Recuerdo que cuando era pequeña me hizo mucha gracia un chiste sobre un pene que se quejaba del maltrato que recibía. Le metían en una cueva oscura y resbaladiza, se ponían todo el rato a marearle dentro fuera, se mareaba y se ponía morado, vomitaba, y encima al poco rato le hacían repetir la experiencia.
Todos los chicos asentían con este chiste, y es que, reconozcámoslo, por norma general todos tienen una relación muy especial con su pene. Tanto que hasta en ocasiones le ponen nombre. Ese nombre que murmullan cuando alguien les pega una patada en sus partes, porque todo el mundo sabe que no hay nada que sea más sensible al dolor que una patada ahí mismo. Todo el mundo sabe que el pene es una parte super importante, y que oye, sufre lo suyo.
No quiero restarle protagonismo a los genitales masculinos, los cuales, para qué nos vamos a engañar, también me dan muchas satisfacciones. Quiero reflexionar sobre por qué parece que la vagina es menos importante, y que sufre menos que su colita.
Queridos amigos, os explicaré algunas cosas sobre mi vagina, y la de todas las mujeres, que quizás no siempre habéis tenido en cuenta.
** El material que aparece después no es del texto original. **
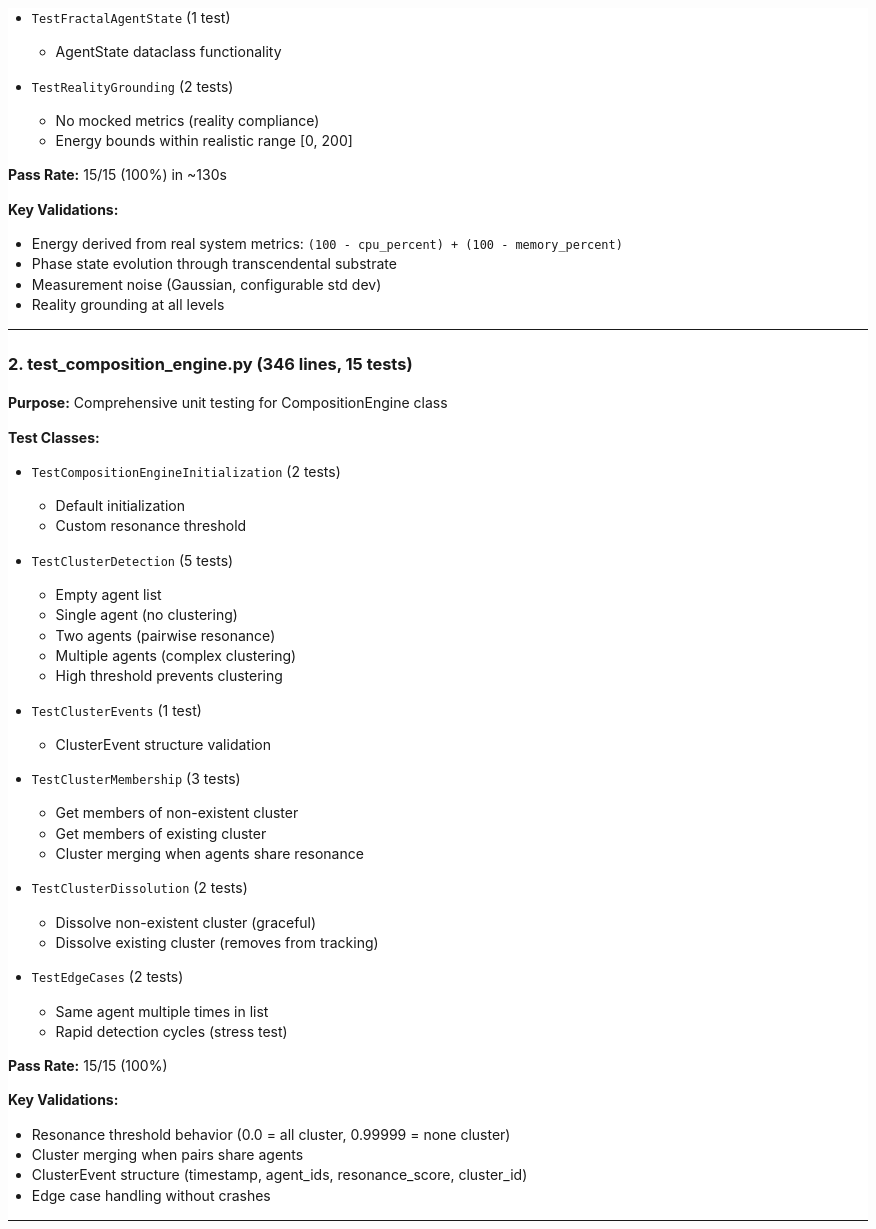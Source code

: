 - `TestFractalAgentState` (1 test)
  - AgentState dataclass functionality

- `TestRealityGrounding` (2 tests)
  - No mocked metrics (reality compliance)
  - Energy bounds within realistic range [0, 200]

**Pass Rate:** 15/15 (100%) in ~130s

**Key Validations:**
- Energy derived from real system metrics: `(100 - cpu_percent) + (100 - memory_percent)`
- Phase state evolution through transcendental substrate
- Measurement noise (Gaussian, configurable std dev)
- Reality grounding at all levels

---

### 2. test_composition_engine.py (346 lines, 15 tests)

**Purpose:** Comprehensive unit testing for CompositionEngine class

**Test Classes:**
- `TestCompositionEngineInitialization` (2 tests)
  - Default initialization
  - Custom resonance threshold

- `TestClusterDetection` (5 tests)
  - Empty agent list
  - Single agent (no clustering)
  - Two agents (pairwise resonance)
  - Multiple agents (complex clustering)
  - High threshold prevents clustering

- `TestClusterEvents` (1 test)
  - ClusterEvent structure validation

- `TestClusterMembership` (3 tests)
  - Get members of non-existent cluster
  - Get members of existing cluster
  - Cluster merging when agents share resonance

- `TestClusterDissolution` (2 tests)
  - Dissolve non-existent cluster (graceful)
  - Dissolve existing cluster (removes from tracking)

- `TestEdgeCases` (2 tests)
  - Same agent multiple times in list
  - Rapid detection cycles (stress test)

**Pass Rate:** 15/15 (100%)

**Key Validations:**
- Resonance threshold behavior (0.0 = all cluster, 0.99999 = none cluster)
- Cluster merging when pairs share agents
- ClusterEvent structure (timestamp, agent_ids, resonance_score, cluster_id)
- Edge case handling without crashes

---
Mi vagina sangra todos los meses, y sufre calambrazos en los momentos más inoportunos. No es un dolor al que yo me exponga, ni que pueda evitar poniéndome las manos en la entrepierna para no sufrir un balonazo, es un dolor que produce mi cuerpo, y al que ni si quiera tengo el placer de gritarle improperios ajenos.
Mi vagina, durante esos días, además recibe inquilinos como tampones o copas menstruales, como si fuera el baúl mágico de Merlín el Mago y todo le cupiera dentro. Mi vagina, el resto del mes, está controlada, como si fuera Golum, por un anillo con grandes poderes, y es que en mi vagina está el poder de no quedarme, (¿o quedarnos?) embarazados. Un anillo que hay que acordarse de poner, de quitar, de recolocar si molesta, y de comprobar que no se haya caído sin mi permiso.